Over the last 40 years, however, the increasing power of computers and the development of sophisticated numerical methods have allowed numerical simulations to emerge as one of the key components of modern astrophysics. It is now possible to run an ``experiment" on a computer and ``see" what happens when galaxies collide, or watch the development of a proto-planetary system around a young star, or follow what happens to gas as it falls into a black hole. Powerful computers are also essential for analyzing and interpreting modern observational data

There are two broad classes of numerical simulations which are being pursued at CITA. Hydrodynamic codes are used to simulate astrophysical gas flows while N-body codes are used to follow the evolution of systems with millions (even billions) of gravitationally-interacting particles. Thus, a hydro code might be used to study gas as it flows into a supermassive black hole (a process ocurring at the center of our Galaxy) while an N-body code could be used to study the dynamics of a galaxy (which can contain many billions of stars). It is also possible to combine these two types of codes and simultaneously follow the evolution of gas and particles in a system.

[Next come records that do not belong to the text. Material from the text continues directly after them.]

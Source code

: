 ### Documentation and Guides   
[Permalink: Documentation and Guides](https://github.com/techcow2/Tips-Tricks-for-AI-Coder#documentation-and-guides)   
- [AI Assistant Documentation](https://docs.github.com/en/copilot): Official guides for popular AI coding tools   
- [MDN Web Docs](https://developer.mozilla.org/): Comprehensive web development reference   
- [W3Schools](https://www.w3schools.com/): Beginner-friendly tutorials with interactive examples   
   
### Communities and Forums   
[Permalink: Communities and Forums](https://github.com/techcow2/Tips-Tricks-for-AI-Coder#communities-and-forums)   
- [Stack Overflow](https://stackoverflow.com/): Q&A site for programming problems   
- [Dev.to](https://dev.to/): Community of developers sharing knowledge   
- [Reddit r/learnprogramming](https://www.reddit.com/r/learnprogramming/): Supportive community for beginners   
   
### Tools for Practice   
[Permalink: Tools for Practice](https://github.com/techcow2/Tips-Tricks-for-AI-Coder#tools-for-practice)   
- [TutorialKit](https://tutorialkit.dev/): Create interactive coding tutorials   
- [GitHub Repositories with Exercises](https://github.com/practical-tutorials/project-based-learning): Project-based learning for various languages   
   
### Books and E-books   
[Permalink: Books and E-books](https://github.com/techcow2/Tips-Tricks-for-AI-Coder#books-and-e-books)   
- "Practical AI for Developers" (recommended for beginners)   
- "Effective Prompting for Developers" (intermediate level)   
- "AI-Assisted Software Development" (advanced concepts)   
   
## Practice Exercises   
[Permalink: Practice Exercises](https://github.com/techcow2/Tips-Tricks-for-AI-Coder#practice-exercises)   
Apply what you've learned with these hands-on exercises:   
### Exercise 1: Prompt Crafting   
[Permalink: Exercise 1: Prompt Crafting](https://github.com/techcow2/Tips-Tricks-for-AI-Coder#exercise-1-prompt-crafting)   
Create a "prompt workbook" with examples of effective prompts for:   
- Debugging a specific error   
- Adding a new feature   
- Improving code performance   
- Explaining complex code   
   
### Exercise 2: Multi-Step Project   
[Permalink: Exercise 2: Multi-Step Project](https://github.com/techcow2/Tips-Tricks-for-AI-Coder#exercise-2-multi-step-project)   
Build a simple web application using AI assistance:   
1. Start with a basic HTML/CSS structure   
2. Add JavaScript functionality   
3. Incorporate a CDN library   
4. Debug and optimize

The ever-increasing desire for more CPU power and memory means that astrophysicists can benefit tremendously from developing efficient numerical codes which make the best use of computational resources. There's no point in having the fastest computer if your numerical codes run more slowly than those on a competitor's machine! Thus, much effort has gone into developing efficient and accurate codes that have low memory overhead and are optimized for performance.